____ SUPPLIED RECORDS

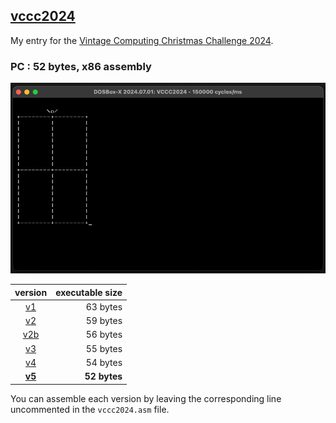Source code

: ## [vccc2024](vccc2024)

My entry for the [Vintage Computing Christmas Challenge 2024](https://logiker.com/Vintage-Computing-Christmas-Challenge-2024).

### PC : 52 bytes, x86 assembly

![screenshot](result.png)

| version | executable size |
| :-: | --: |
| [v1](v1.asm) | 63 bytes |
| [v2](v2.asm) | 59 bytes |
| [v2b](v2b.asm) | 56 bytes |
| [v3](v3.asm) | 55 bytes |
| [v4](v4.asm) | 54 bytes |
| **[v5](v5.asm)** | **52 bytes** |

You can assemble each version by leaving the corresponding line uncommented in the `vccc2024.asm` file.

________

▶ TASK TO COMPLETE:
Using the material above, extract the line that contains "[v2](v2.asm) | 59 bytes |" and every line after it, exactly as given; stop at the last line.

▶ TASK SOLUTION:
| [v2](v2.asm) | 59 bytes |
| [v2b](v2b.asm) | 56 bytes |
| [v3](v3.asm) | 55 bytes |
| [v4](v4.asm) | 54 bytes |
| **[v5](v5.asm)** | **52 bytes** |

You can assemble each version by leaving the corresponding line uncommented in the `vccc2024.asm` file.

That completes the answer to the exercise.